Nathan wandte ihm den Blick zu und lächelte schwach. „Ja... es ist nur... viel im Moment. Viel Druck." Er ließ den Blick wieder nach draußen gleiten.

Sami wusste, dass das nicht die ganze Wahrheit war, aber er entschied, nicht weiter nachzufragen. Stattdessen ließ er Nathan den Raum, den er offenbar brauchte.

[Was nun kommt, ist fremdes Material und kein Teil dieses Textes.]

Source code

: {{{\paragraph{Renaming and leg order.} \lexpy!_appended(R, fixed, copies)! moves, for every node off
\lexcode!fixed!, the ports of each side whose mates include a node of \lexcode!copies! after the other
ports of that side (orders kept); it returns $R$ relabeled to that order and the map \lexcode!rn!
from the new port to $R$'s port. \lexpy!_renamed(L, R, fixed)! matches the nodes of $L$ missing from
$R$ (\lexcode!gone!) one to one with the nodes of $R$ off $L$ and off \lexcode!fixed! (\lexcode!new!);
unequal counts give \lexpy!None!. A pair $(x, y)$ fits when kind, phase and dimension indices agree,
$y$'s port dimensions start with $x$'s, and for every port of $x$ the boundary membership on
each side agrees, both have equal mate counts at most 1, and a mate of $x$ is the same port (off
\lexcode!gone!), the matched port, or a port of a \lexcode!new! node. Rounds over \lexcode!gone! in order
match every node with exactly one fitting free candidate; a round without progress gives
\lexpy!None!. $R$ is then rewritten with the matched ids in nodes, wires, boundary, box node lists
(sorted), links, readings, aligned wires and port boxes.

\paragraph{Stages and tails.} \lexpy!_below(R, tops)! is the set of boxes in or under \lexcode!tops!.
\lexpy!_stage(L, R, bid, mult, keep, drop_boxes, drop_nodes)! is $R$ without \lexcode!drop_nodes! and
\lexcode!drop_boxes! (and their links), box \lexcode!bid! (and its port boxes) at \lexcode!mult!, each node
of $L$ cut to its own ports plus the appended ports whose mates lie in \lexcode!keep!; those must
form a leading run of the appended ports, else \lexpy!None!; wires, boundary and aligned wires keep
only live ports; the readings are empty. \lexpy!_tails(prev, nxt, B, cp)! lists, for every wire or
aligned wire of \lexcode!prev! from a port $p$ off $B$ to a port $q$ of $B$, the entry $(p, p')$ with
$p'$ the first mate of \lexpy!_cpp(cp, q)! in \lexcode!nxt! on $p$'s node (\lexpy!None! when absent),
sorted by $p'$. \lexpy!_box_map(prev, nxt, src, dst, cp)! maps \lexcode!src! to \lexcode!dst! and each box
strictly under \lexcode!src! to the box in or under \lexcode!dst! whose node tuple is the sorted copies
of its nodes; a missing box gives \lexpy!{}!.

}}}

Ein paar Minuten verstrichen, in denen sie beide in Gedanken versunken blieben. Schließlich war es Nathan, der die Stille brach: „Weißt du, Sami... manchmal frage ich mich, ob ich dem gerecht werde, was die Menschen in mir sehen. Sie sehen einen erfolgreichen Schriftsteller, jemanden, der all das geschafft hat, und doch..."

„...fühlst du dich manchmal wie ein Betrüger," vollendete Sami den Satz. Es war ein Gefühl, das er nur allzu gut kannte.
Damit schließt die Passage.